QT_QuickTake

Market Quick Take - 24 October 2025

Macro 3 minutes to read
Saxo Be Invested
Saxo Strategy Team

Market Quick Take – 24 October 2025


Market drivers and catalysts

  • Equities: U.S. advanced on tech and energy strength. Europe rose with luxury and energy. Asia firm with Japan and Hong Kong higher into key policy and data
  • Volatility: VIX cools to 17.3. Vol term-structure normalizes. Inflation & PMI data in focus
  • Digital Assets: BTC >111k. ETH near 4k. CZ pardon lifts mood. Revolut gains MiCA license. ETF inflows firm
  • Currencies: USD, Scandies remain firm, JPY weakens further
  • Commodities: Strong week in energy offset precious metal weakness
  • Fixed Income: US Treasury yield rebound ahead of US CPI release
  • Macro events: Flash Oct. Eurozone PMI, US Sep. CPI

Macro headlines

  • US President Trump said he is halting trade negotiations with Canada as he has been angered by an anti-tariff advertising campaign sponsored by the Canadian province of Ontario, which is airing ads in the US that include clips of President Ronald Reagan speaking against tariffs.
  • Japan's CPI rose to 2.9% in September 2025 from 2.7% in August as expected, driven by higher electricity and gas prices. While price growth eased or stabilized across various sectors, education costs further decreased. Food prices rose 6.7%, slowing from 7.2%, with rice prices seeing the smallest yearly increase.
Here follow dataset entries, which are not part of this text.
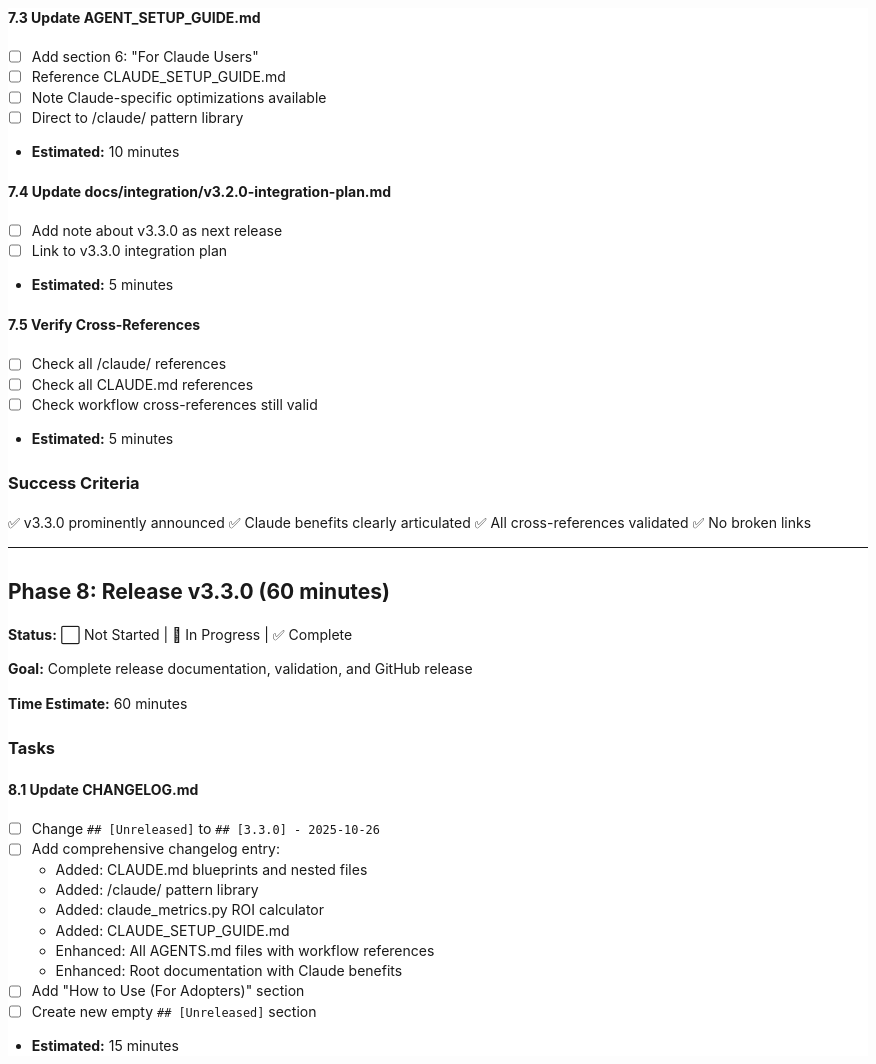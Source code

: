 #### 7.3 Update AGENT_SETUP_GUIDE.md

- [ ] Add section 6: "For Claude Users"
- [ ] Reference CLAUDE_SETUP_GUIDE.md
- [ ] Note Claude-specific optimizations available
- [ ] Direct to /claude/ pattern library
- **Estimated:** 10 minutes

#### 7.4 Update docs/integration/v3.2.0-integration-plan.md

- [ ] Add note about v3.3.0 as next release
- [ ] Link to v3.3.0 integration plan
- **Estimated:** 5 minutes

#### 7.5 Verify Cross-References

- [ ] Check all /claude/ references
- [ ] Check all CLAUDE.md references
- [ ] Check workflow cross-references still valid
- **Estimated:** 5 minutes

### Success Criteria

✅ v3.3.0 prominently announced
✅ Claude benefits clearly articulated
✅ All cross-references validated
✅ No broken links

---

## Phase 8: Release v3.3.0 (60 minutes)

**Status:** ⬜ Not Started | 🔄 In Progress | ✅ Complete

**Goal:** Complete release documentation, validation, and GitHub release

**Time Estimate:** 60 minutes

### Tasks

#### 8.1 Update CHANGELOG.md

- [ ] Change `## [Unreleased]` to `## [3.3.0] - 2025-10-26`
- [ ] Add comprehensive changelog entry:
  - Added: CLAUDE.md blueprints and nested files
  - Added: /claude/ pattern library
  - Added: claude_metrics.py ROI calculator
  - Added: CLAUDE_SETUP_GUIDE.md
  - Enhanced: All AGENTS.md files with workflow references
  - Enhanced: Root documentation with Claude benefits
- [ ] Add "How to Use (For Adopters)" section
- [ ] Create new empty `## [Unreleased]` section
- **Estimated:** 15 minutes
Core inflation rose to 2.9%, aligning with expectations. BOJ's Hajime Takata renewed his call for an interest rate hike due to easing tariff concerns and progress toward the inflation target.
  • US existing home sales rose 1.5% to an annualised rate of 4.06 million in September 2025, driven by lower mortgage rates and better housing affordability. Single-family home sales increased by 1.7%, while condos and co-ops held at 370,000. Sales rose in the Northeast, South, and West but declined in the Midwest. Inventory rose 1.3% to 1.55 million units. The median home price increased by 2.1% to $415,200, marking the 27th consecutive month of price gains. Year-on-year, sales rose 4.1%.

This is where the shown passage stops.